Era verão então não importava se Cory e Max estivessem andando com as roupas encharcadas pois elas logo iriam secar. Conduzida por Cory, Max estava de volta à casa onde estivera horas antes. 
-Eu achei que você iria fazer alguma bobagem. Tipo tentar pular de algum lugar alto ou coisa assim. Fico feliz que esteja bem - disse Jay.
-Eu não sou do tipo.
-Então parece que a água estava boa, hein? Vocês dois se divertiram? 
-Estava sim, nada melhor do que um 'tchibum' na água para relaxar. 
-Max, não tem por que você ficar tão tensa. - começou Jay - Quero dizer, tem sim, mas você vai continuar vivendo sua vida normalmente sabe? Você não vai, ou pelo menos não deveria, parar sua vida para ir atrás de informações ou pistas. Você ainda é a Maxine de antes, com obrigações e deveres. A única coisa que mudou é que você sabe de coisas que antes você não sabia.
-Então tecnicamente ela não é a mesma Max de antes, se ela sabe mais agora do que antes - interrompeu Barry.
-Deu para entender o que eu quis dizer.
-Então você está simplesmente dizendo que mesmo depois de ter recebido um avalanche é para eu levar minha vida normalmente?

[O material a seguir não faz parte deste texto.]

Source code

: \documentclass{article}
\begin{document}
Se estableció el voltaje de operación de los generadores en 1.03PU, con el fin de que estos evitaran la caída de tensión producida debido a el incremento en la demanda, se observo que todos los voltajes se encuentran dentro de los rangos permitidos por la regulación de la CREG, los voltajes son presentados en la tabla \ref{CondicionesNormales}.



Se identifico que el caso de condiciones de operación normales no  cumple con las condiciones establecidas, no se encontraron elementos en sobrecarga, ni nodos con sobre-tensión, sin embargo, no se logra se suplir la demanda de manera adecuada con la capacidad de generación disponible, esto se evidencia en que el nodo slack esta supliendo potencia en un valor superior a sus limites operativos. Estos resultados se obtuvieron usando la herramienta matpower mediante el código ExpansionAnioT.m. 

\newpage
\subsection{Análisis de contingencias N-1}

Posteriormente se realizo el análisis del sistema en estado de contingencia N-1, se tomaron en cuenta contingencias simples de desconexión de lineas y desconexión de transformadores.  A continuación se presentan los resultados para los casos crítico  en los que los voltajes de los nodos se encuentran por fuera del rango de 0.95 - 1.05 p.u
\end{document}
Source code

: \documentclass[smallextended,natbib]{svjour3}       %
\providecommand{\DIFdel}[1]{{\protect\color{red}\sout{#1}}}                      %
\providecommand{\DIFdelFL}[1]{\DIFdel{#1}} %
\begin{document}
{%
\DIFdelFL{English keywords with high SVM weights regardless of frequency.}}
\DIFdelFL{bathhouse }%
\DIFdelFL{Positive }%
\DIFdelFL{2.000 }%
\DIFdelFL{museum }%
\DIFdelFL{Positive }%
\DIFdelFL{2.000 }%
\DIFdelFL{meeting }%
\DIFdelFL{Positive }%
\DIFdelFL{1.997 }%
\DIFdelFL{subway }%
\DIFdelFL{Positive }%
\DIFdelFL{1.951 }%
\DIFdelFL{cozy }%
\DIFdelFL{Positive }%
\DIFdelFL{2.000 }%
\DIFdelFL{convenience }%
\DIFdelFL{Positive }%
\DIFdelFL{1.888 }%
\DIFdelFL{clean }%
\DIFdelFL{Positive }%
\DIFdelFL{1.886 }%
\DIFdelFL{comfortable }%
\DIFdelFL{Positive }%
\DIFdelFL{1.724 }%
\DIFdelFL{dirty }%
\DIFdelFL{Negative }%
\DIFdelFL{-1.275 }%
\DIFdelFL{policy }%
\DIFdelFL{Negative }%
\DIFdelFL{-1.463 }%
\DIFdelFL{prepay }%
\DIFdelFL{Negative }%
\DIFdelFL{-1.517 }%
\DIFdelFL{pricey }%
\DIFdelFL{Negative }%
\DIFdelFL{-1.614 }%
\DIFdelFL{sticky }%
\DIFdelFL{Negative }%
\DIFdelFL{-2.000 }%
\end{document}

-Isso. Simplesmente por que não há nada a ser feito. Ao contrário do que os livros e filmes mostram, quando alguma coisa acontece nas nossas vidas o resto não congela até a gente resolver o que tem que ser resolvido. A gente vive o que tem que viver e resolve o que tem que resolver. Tudo ao mesmo  tempo.
-Pessoalmente eu sugiro que você se dedique as suas aulas que devem começar mais ou menos semana que vem, se não me engano.
-Por que o lance da escola? - perguntou Jay.
-Se tudo der errado ela pelo menos aprendeu alguma coisa. 
-O Barry tem razão e além do mais, nunca sabe-se aonde ela vai descobrir alguma coisa. Sabe, momentos acontecem o tempo todo e em todos os lugares.
-Isso é tão frustrante - disse Max sentando-se em uma cadeira enquanto apoiava a cabeça nas mãos - eu só queria resolver isso e ai seguir frente. Jay, como você consegue?
-Honestamente eu não sei. No começo era bem estranho, realmente muito estranho, mas com o tempo eu fui me acostumando que nem tudo estava ao meu alcance. Na verdade, eu me acostumei com o fato de que quase nada está ao meu alcance, mas que mesmo assim nada me impede de tentar alcançar.
-Veja pelo lado bom - disse Barry - você sempre terá a gente. O Cory por ser seu namorado, eu por ser um cara muito gente boa e a Jay, bem, a Jay você terá por que ela é legal também. E vocês têm várias coisas em comum: desde todas essas coisas das mães de vocês até o seu atual ser ex dela. 
-Vocês podem até se reunir para falar mal de mim se quiserem.
-Claro, enquanto fazemos trancinhas e pintamos as unhas.
-Por que não? - disse Jay - Não sei se eu vou gostar muito de você ou se você vai gostar muito de mim, mas nada nos impede de tentar se dar bem.
-Será que eu poderia conhecer sua mãe?
-Minha mãe? 
-É, só por curiosidade.
-Claro que sim. 
-Então, o que eu faço agora? 
-Bem, você pode ir para sua casa que é aqui do lado ou você pode ficar aqui um pouco mais.
-Eu acho que eu fico.
-Seu pai não vai ficar bravo?
-Por que ele ficaria? Ela tem dezessete anos e está fora até tarde durante as férias.
-Digamos que ele não gostou muito de mim quando nos conhecemos agora pouco.
-Já conheceu o sogrão então?
-Cala a boca cara. Eu acho que nós deveríamos beber algo.
-Eu realmente preciso de algo - disse Max.